This decade will be filled with uncertainty that will be very uncomfortable for most who have little to no investment experience but took on low interest loans and long ammortizations as it became affordable to buy more house with less for some, allowed people to once and for all purchase instead of rent.

All of this cheap money inflated property prices and yes the house always win.

Speculators purchasing in the last 3-5 years were thinking no correction so leveraged.

Even an investor with property purchased 10-20-30 years ago should be cashing in right now as the market for RE in all parts of the world inflated falsely to an unprecidented level.

Government intervention will only make matters worse and delay the inevitable. Why do you think the banks are getting bailed out and who do you think is benefitting before the REAL COLLAPSE takes place.

CASH IS KING! Liquidity is key!

The best time to purchase RE is when interest rates are at an all time high as prices will be at their absolute lows.

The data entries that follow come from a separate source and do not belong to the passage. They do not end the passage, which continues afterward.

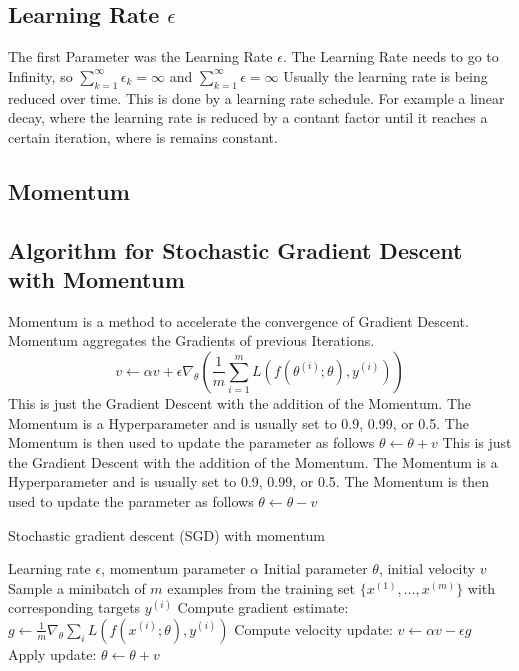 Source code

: \documentclass[a4paper]{article}
\begin{document}
    \subsection{Learning Rate $\epsilon$}
    The first Parameter was the Learning Rate $\epsilon$. The Learning Rate needs to go to Infinity, so $\sum_{k=1}^{\infty} \epsilon_{k} = \infty$ and $\sum_{k=1}^{\infty} \epsilon = \infty$ Usually the learning rate is being reduced over time. This is done by a learning rate schedule. For example a linear decay, where the learning rate is reduced by a contant factor until it reaches a certain iteration, where is remains constant. 

    \subsection{Momentum}
    \subsection{Algorithm for Stochastic Gradient Descent with Momentum}
    Momentum is a method to accelerate the convergence of Gradient Descent. Momentum aggregates the Gradients of previous Iterations. $$v \leftarrow \alpha v + \epsilon \nabla_{\theta}(\frac{1}{m} \sum_{i=1}^{m} L(f(\theta^{(i)};\theta),y^{(i)})) $$ This is just the Gradient Descent with the addition of the Momentum. The Momentum is a Hyperparameter and is usually set to 0.9, 0.99, or 0.5. The Momentum is then used to update the parameter as follows $\theta \leftarrow \theta + v$ This is just the Gradient Descent with the addition of the Momentum. The Momentum is a Hyperparameter and is usually set to 0.9, 0.99, or 0.5. The Momentum is then used to update the parameter as follows $\theta \leftarrow \theta - v$
    \begin{algorithm}
\caption{Stochastic gradient descent (SGD) with momentum}
\begin{algorithmic}
\Require Learning rate $\epsilon$, momentum parameter $\alpha$
\Require Initial parameter $\theta$, initial velocity $v$
    \State Sample a minibatch of $m$ examples from the training set $\{ x^{(1)}, \ldots, x^{(m)} \}$ with corresponding targets $y^{(i)}$
    \State Compute gradient estimate: $g \leftarrow \frac{1}{m} \nabla_\theta \sum_i L(f(x^{(i)}; \theta), y^{(i)})$
    \State Compute velocity update: $v \leftarrow \alpha v - \epsilon g$
    \State Apply update: $\theta \leftarrow \theta + v$
\EndWhile
\end{algorithmic}
\end{algorithm}
\end{document}
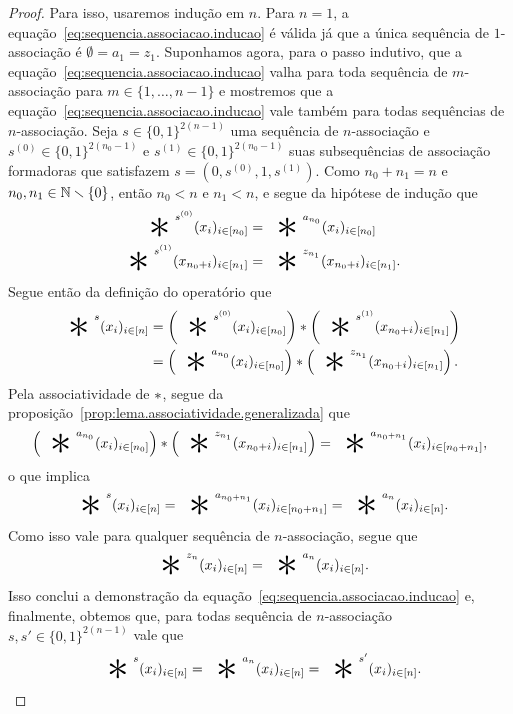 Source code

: \begin{proof}
Para isso, usaremos indução em $n$. Para $n=1$, a equação~\ref{eq:sequencia.associacao.inducao} é válida já que a única sequência de $1$-associação é $\emptyset = a_1 = z_1$. Suponhamos agora, para o passo indutivo, que a equação~\ref{eq:sequencia.associacao.inducao} valha para toda sequência de $m$-associação para $m \in \{1, \ldots, n-1\}$ e mostremos que a equação~\ref{eq:sequencia.associacao.inducao} vale também para todas sequências de $n$-associação. Seja $s \in \{0,1\}^{2(n-1)}$ uma sequência de $n$-associação e $s^{(0)} \in \{0,1\}^{2(n_0-1)}$ e $s^{(1)} \in \{0,1\}^{2(n_0-1)}$ suas subsequências de associação formadoras que satisfazem $s=(0,s^{(0)},1,s^{(1)})$. Como $n_0+n_1=n$ e $n_0, n_1 \in \mathbb{N} \smallsetminus \{0\}$, então $n_0 < n$ e $n_1 < n$, e segue da hipótese de indução que
	 \begin{align*}
	\bigopb\nolimits^{s^{(0)}} (x_i)_{i \in [n_0]} &= \bigopb\nolimits^{a_{n_0}} (x_i)_{i \in [n_0]} \\
	\bigopb\nolimits^{s^{(1)}} (x_{n_0+i})_{i \in [n_1]} &= \bigopb\nolimits^{z_{n_1}} (x_{n_0+i})_{i \in [n_1]}.
	 \end{align*}
Segue então da definição do operatório que
	\begin{align*}
	\bigopb\nolimits^{s} (x_i)_{i \in [n]} &= \left( \bigopb\nolimits^{s^{(0)}} (x_i)_{i \in [n_0]} \right) \opb \left( \bigopb\nolimits^{s^{(1)}} (x_{n_0+i})_{i \in [n_1]} \right) \\
		&= \left( \bigopb\nolimits^{a_{n_0}} (x_i)_{i \in [n_0]} \right) \opb \left( \bigopb\nolimits^{z_{n_1}} (x_{n_0+i})_{i \in [n_1]} \right).
	\end{align*}
Pela associatividade de $\ast$, segue da proposição~\ref{prop:lema.associatividade.generalizada} que
	\begin{equation*}
	\left( \bigopb\nolimits^{a_{n_0}} (x_i)_{i \in [n_0]} \right) \opb \left( \bigopb\nolimits^{z_{n_1}} (x_{n_0+i})_{i \in [n_1]} \right) = \bigopb\nolimits^{a_{n_0+n_1}} (x_i)_{i \in [n_0+n_1]},
	\end{equation*}
o que implica
	\begin{equation*}
	\bigopb\nolimits^{s} (x_i)_{i \in [n]} = \bigopb\nolimits^{a_{n_0+n_1}} (x_i)_{i \in [n_0+n_1]} = \bigopb\nolimits^{a_n} (x_i)_{i \in [n]}.
	\end{equation*}
Como isso vale para qualquer sequência de $n$-associação, segue que
	\begin{equation*}
	\bigopb\nolimits^{z_n} (x_i)_{i \in [n]} = \bigopb\nolimits^{a_n} (x_i)_{i \in [n]}.
	\end{equation*}
Isso conclui a demonstração da equação~\ref{eq:sequencia.associacao.inducao} e, finalmente, obtemos que, para todas sequência de $n$-associação $s,s' \in \{0,1\}^{2(n-1)}$ vale que
	\begin{equation*}
	\bigopb\nolimits^{s} (x_i)_{i \in [n]} = \bigopb\nolimits^{a_n} (x_i)_{i \in [n]} = \bigopb\nolimits^{s'} (x_i)_{i \in [n]}. \qedhere
	\end{equation*}
\end{proof}

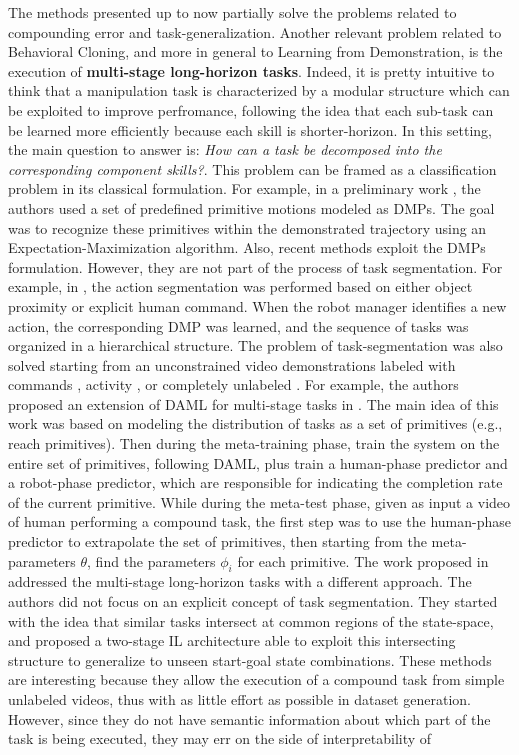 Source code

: % 

The methods presented up to now partially solve the problems related to compounding error and task-generalization. Another relevant problem related to Behavioral Cloning, and more in general to Learning from Demonstration, is the execution of \textbf{multi-stage long-horizon tasks}. Indeed, it is pretty intuitive to think that a manipulation task is characterized by a modular structure which can be exploited to improve perfromance, following the idea that each sub-task can be learned more efficiently because each skill is shorter-horizon. In this setting, the main question to answer is: \textit{How can a task be decomposed into the corresponding component skills?}. This problem can be framed as a classification problem in its classical formulation. For example, in a preliminary work \cite{meier2011movement_primitive}, the authors used a set of predefined primitive motions modeled as DMPs. The goal was to recognize these primitives within the demonstrated trajectory using an Expectation-Maximization algorithm. Also, recent methods \cite{caccavale2019kinesthetic,agostini2020manipulation} exploit the DMPs formulation. However, they are not part of the process of task segmentation. For example, in \cite{caccavale2019kinesthetic}, the action segmentation was performed based on either object proximity or explicit human command. When the robot manager identifies a new action, the corresponding DMP was learned, and the sequence of tasks was organized in a hierarchical structure. The problem of task-segmentation was also solved starting from an unconstrained video demonstrations labeled with commands \cite{xu2018neural_task_programming}, activity \cite{yang2015robot}, or completely unlabeled \cite{yu2018one_shot_hil,Mandlekar2020GTI}. For example, the authors proposed an extension of DAML for multi-stage tasks in \cite{yu2018one_shot_hil}. The main idea of this work was based on modeling the distribution of tasks as a set of primitives (e.g., reach primitives). Then during the meta-training phase, train the system on the entire set of primitives, following DAML, plus train a human-phase predictor and a robot-phase predictor, which are responsible for indicating the completion rate of the current primitive. While during the meta-test phase, given as input a video of human performing a compound task, the first step was to use the human-phase predictor to extrapolate the set of primitives, then starting from the meta-parameters $\theta$, find the parameters $\phi_{i}$ for each primitive. The work proposed in \cite{Mandlekar2020GTI} addressed the multi-stage long-horizon tasks with a different approach. The authors did not focus on an explicit concept of task segmentation. They started with the idea that similar tasks intersect at common regions of the state-space, and proposed a two-stage IL architecture able to exploit this intersecting structure to generalize to unseen start-goal state combinations. These methods are interesting because they allow the execution of a compound task from simple unlabeled videos, thus with as little effort as possible in dataset generation. However, since they do not have semantic information about which part of the task is being executed, they may err on the side of interpretability of  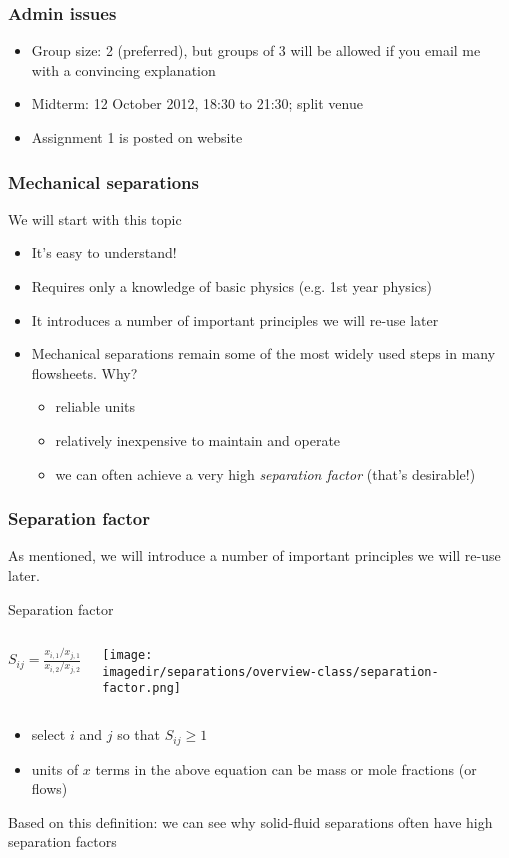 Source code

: \begin{frame}\frametitle{Admin issues}
	\begin{itemize}
		\item	Group size: 2 (preferred), but groups of 3 will be allowed if you email me with a convincing explanation
		\item	Midterm: 12 October 2012, 18:30 to 21:30; split venue
		\item	Assignment 1 is posted on website
	\end{itemize}
\end{frame}

\begin{frame}\frametitle{Mechanical separations}
	We will start with this topic
	\begin{itemize}
		\item	It's easy to understand!
		\item	Requires only a knowledge of basic physics (e.g. 1st year physics)
		\item	It introduces a number of important principles we will re-use later
		\item	Mechanical separations remain some of the most widely used steps in many flowsheets. Why?
		\begin{itemize}
			\item	reliable units
			\item	relatively inexpensive to maintain and operate
			\item	we can often achieve a very high \emph{separation factor} (that's desirable!)
		\end{itemize}
	\end{itemize}
\end{frame}

\begin{frame}\frametitle{Separation factor}
	As mentioned, we will introduce a number of important principles we will re-use later.
	
	\begin{exampleblock}{Separation factor}
		\begin{columns}[c]
				$S_{ij} = \displaystyle \frac{x_{i,1} / x_{j,1}}{x_{i,2} / x_{j,2}}$
				\begin{center}
					\texttt{[image: \\imagedir/separations/overview-class/separation-factor.png]}
				\end{center}
		\end{columns} 
	\end{exampleblock}
	
	\begin{itemize}
		\item	select $i$ and $j$ so that $S_{ij} \geq 1$
		\item	units of $x$ terms in the above equation can be mass or mole fractions (or flows) 		
	\end{itemize}
	
	Based on this definition: we can see why solid-fluid separations often have high separation factors
\end{frame}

Tightening of loan policy will exclude many buyers thus taking prices down further which include shorter ammortizations and higher downpayments.

For those of us with large cash positions, we will not only be in the best buying opportunity moving forward, but will be the only ones who qualify for purchases. And when that is only a finite few, you can bet the loan incentives will include great discounts and free Hondas and Toyotas offered both by banks and the seller!

2010 will mark the transition of the GREAT GLOBAL RESET!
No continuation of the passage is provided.